1924, Rabindranath Tagore se rend en Amérique latine après avoir visité la Chine et le Japon. Arrivé dans la capitale argentine, Buenos Aires, Tagore est victime d’une grippe, qui l’empêche de partir pour le Pérou. Il est alors hébergé pendant deux mois à San Isidro, un arrondissement de Buenos Aires, par une de ses admiratrices : Victoria Ocampo, une femme de lettres issue de l’aristocratie argentine.

 

Après avoir lu Gitanjali, l’Offrande Lyrique, en 1914, livre de Tagore publié en 1910 et pour lequel il a reçu le prix Nobel de littérature en 1913, elle écrit en 1924 La joie de lire Tagore, un livre sur les œuvres de l'écrivain indien. Profondément touchée par Gitanjali, elle déclare par la suite « Gitanjali a couvert d’une rosée céleste mon cœur de 24 ans en souffrance ». 


 Et pendant deux mois Tagore et Victoria partageront leur quotidien. Une relation, non seulement entre les deux artistes mais également entre l’Inde et l’Argentine, vient de voir le jour. Victoria Ocampo n’en est pas consciente mais elle est en phase de devenir la muse, l’inspiration de Rabindranath Tagore. Ami Chini Go Chini Tomare, Ogo Bideshini (Je te connais parfaitement, O femme étrangère, je te connais parfaitement), cette chanson Tagore l’avait composée en 1895 et il donne une traduction à Victoria quelques jours après leur première rencontre.

 

 


 

 

Après son départ d’Argentine, Tagore tient une correspondance avec Binaya, traduction indienne de Victoria.
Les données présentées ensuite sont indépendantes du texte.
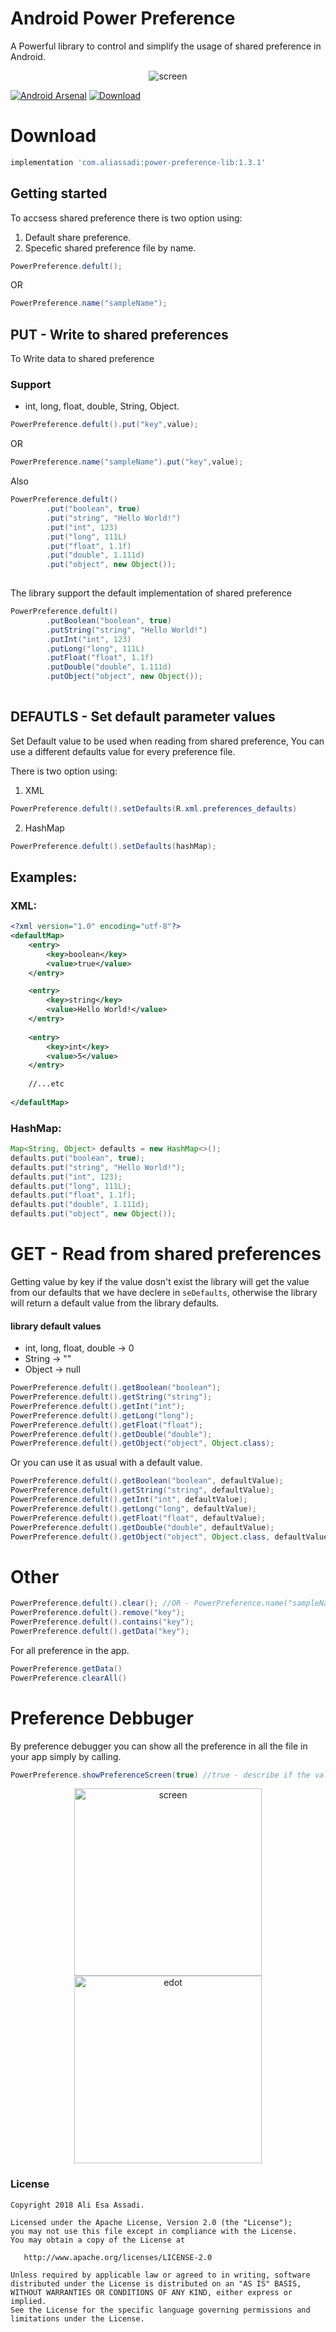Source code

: 
# Android Power Preference

A Powerful library to control and simplify the usage of shared preference in Android.

<p align="center">
  <img src="https://i.imgur.com/hjMxQo1.png" title="screen">
</p>

[![Android Arsenal]( https://img.shields.io/badge/Android%20Arsenal-Android--Power--Preference-green.svg?style=flat )]( https://android-arsenal.com/details/1/7353 ) [ ![Download](https://api.bintray.com/packages/aliassadi/maven/power-preference-lib/images/download.svg) ](https://bintray.com/aliassadi/maven/power-preference-lib/_latestVersion)

# Download

```gradle
implementation 'com.aliassadi:power-preference-lib:1.3.1'
```

## Getting started

To accsess shared preference there is two option using:

1. Default share preference.
2. Specefic shared preference file by name.

```java
PowerPreference.defult();
```
OR
```java
PowerPreference.name("sampleName");
```



## PUT - Write to shared preferences

To Write data to shared preference 

### Support 
* int, long, float, double, String, Object.


```java
PowerPreference.defult().put("key",value);
```
OR
```java
PowerPreference.name("sampleName").put("key",value);
```

Also 

```java
PowerPreference.defult()
        .put("boolean", true)
        .put("string", "Hello World!")
        .put("int", 123)
        .put("long", 111L)
        .put("float", 1.1f)
        .put("double", 1.111d)
        .put("object", new Object());
              
```

The library support the default implementation of shared preference
```java
PowerPreference.defult()
        .putBoolean("boolean", true)
        .putString("string", "Hello World!")
        .putInt("int", 123)
        .putLong("long", 111L)
        .putFloat("float", 1.1f)
        .putDouble("double", 1.111d)
        .putObject("object", new Object());
              
```

## DEFAUTLS - Set  default parameter values

Set Default value to be used when reading from shared preference,
You can use a different defaults value for every preference file.

There is two option using:
1. XML

```java
PowerPreference.defult().setDefaults(R.xml.preferences_defaults)
```

2. HashMap

```java
PowerPreference.defult().setDefaults(hashMap);
```

## Examples:

### XML:

```xml
<?xml version="1.0" encoding="utf-8"?>
<defaultMap>
    <entry>
        <key>boolean</key>
        <value>true</value>
    </entry>

    <entry>
        <key>string</key>
        <value>Hello World!</value>
    </entry>
    
    <entry>
        <key>int</key>
        <value>5</value>
    </entry>
    
    //...etc
    
</defaultMap>
```

### HashMap:

```java
Map<String, Object> defaults = new HashMap<>();
defaults.put("boolean", true);
defaults.put("string", "Hello World!");
defaults.put("int", 123);
defaults.put("long", 111L);
defaults.put("float", 1.1f);
defaults.put("double", 1.111d);
defaults.put("object", new Object());
```

# GET - Read from shared preferences

Getting value by key if the value dosn't exist the library will get the value from our defaults that we have declere in `seDefaults`,
otherwise the library will return a default value from the library defaults.

#### library default values
* int, long, float, double -> 0
* String -> ""
* Object -> null

```java
PowerPreference.defult().getBoolean("boolean");
PowerPreference.defult().getString("string");
PowerPreference.defult().getInt("int");
PowerPreference.defult().getLong("long");
PowerPreference.defult().getFloat("float");
PowerPreference.defult().getDouble("double");
PowerPreference.defult().getObject("object", Object.class);
```

Or you can use it as usual with a default value.
```java
PowerPreference.defult().getBoolean("boolean", defaultValue);
PowerPreference.defult().getString("string", defaultValue);
PowerPreference.defult().getInt("int", defaultValue);
PowerPreference.defult().getLong("long", defaultValue);
PowerPreference.defult().getFloat("float", defaultValue);
PowerPreference.defult().getDouble("double", defaultValue);
PowerPreference.defult().getObject("object", Object.class, defaultValue);
```

# Other

```java
PowerPreference.defult().clear(); //OR - PowerPreference.name("sampleName").clear();
PowerPreference.defult().remove("key");
PowerPreference.defult().contains("key");
PowerPreference.defult().getData("key");
```

For all preference in the app.
```java
PowerPreference.getData()
PowerPreference.clearAll()
```


# Preference Debbuger 

By preference debugger you can show all the preference in all the file in your app simply by calling.

```java
PowerPreference.showPreferenceScreen(true) //true - describe if the value is editable
```

<p align="center">
  <img src="https://i.imgur.com/OGUmLzW.png" width="300" title="screen">
  <img src="https://i.imgur.com/FEVCtrK.png" width="300" title="edot">
</p>


### License
```
Copyright 2018 Ali Esa Assadi.

Licensed under the Apache License, Version 2.0 (the "License");
you may not use this file except in compliance with the License.
You may obtain a copy of the License at

   http://www.apache.org/licenses/LICENSE-2.0

Unless required by applicable law or agreed to in writing, software
distributed under the License is distributed on an "AS IS" BASIS,
WITHOUT WARRANTIES OR CONDITIONS OF ANY KIND, either express or implied.
See the License for the specific language governing permissions and
limitations under the License.
```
Dans ces échanges de lettres, il revient en permanence sur ses souvenirs de la maison de San Isidro. «Mon esprit retourne sur la véranda de San Isidro. Je me souviens encore très bien du festival exquis des fleurs rouges et bleues scintillant dans la lumière du soleil levant… ».

Le Nobel
indien de littérature a écrit deux poèmes dans lesquels il s’adresse directement à Bijaya. Le premier, l’Invitée qui commence par ces lignes : « Durant mon séjour au delà des mers, tu as rempli mes jours par le nectar de ta douceur… ». Le second a été rédigé en avril 1941, à quelques mois de la mort de Tagore. Un poème qui s’intitulait Les derniers mots. 

 

 

Mayore Lila Damji

 

*Pablo César est connu pour avoir coproduit des films avec différents cinéastes indiens, tunisiens ou maliens. Il enseigne depuis 1992 à l’Université du cinéma de Buenos Aires.